Guest Posted July 25, 2011 Posted July 25, 2011 Modern humans are adapted for endurance running, and that means their muscles have different abilities than other hominins and great apes who are adapted for strength. Chimps are much smaller than humans but are estimated to be 4x to 7x as strong because of differences in muscle tissue type, not bulk or training. If sasquatches came from a lineage that was never adapted to endurance running then they would retain that "brute strength" that other animals have, and if you consider the possibility that they seem to be almost twice as big, and live a life of high exertion outdoors all the time, then you would expect such reports to exist.
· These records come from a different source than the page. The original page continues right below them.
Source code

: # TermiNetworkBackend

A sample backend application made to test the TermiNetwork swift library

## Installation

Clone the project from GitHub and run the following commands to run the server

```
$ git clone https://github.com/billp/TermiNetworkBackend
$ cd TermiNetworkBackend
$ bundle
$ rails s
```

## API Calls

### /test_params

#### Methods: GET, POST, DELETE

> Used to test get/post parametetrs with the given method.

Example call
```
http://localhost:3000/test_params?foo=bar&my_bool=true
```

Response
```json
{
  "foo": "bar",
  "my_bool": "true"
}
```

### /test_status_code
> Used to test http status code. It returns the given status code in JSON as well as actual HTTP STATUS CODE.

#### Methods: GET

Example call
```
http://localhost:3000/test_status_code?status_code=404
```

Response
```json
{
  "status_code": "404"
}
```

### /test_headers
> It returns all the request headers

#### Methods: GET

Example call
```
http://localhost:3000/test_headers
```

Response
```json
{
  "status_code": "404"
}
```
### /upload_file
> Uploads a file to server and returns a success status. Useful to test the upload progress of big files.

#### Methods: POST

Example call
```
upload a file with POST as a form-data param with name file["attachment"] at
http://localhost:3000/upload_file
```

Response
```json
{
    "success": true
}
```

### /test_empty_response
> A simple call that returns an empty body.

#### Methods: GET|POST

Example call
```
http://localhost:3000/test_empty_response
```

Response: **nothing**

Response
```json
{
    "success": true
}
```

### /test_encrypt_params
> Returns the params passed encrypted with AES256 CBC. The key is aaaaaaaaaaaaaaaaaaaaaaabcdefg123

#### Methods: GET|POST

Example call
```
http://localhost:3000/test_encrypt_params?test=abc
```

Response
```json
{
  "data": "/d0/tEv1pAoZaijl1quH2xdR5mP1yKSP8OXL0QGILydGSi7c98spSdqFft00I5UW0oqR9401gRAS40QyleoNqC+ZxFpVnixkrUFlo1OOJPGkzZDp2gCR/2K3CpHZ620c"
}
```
The strength of great apes and the speed of humans (article) http://www.ncbi.nlm....pubmed/19817225 Thanks, I guess this should about dead the issue of BF's strength.
Guest Posted July 25, 2011 Posted July 25, 2011 An American bison bull is no slouch. Yeah, BF just grabs the head/horns, and twists, instant dinner party.. We need a vomiting emoticon..and a fainting one also for us ladies.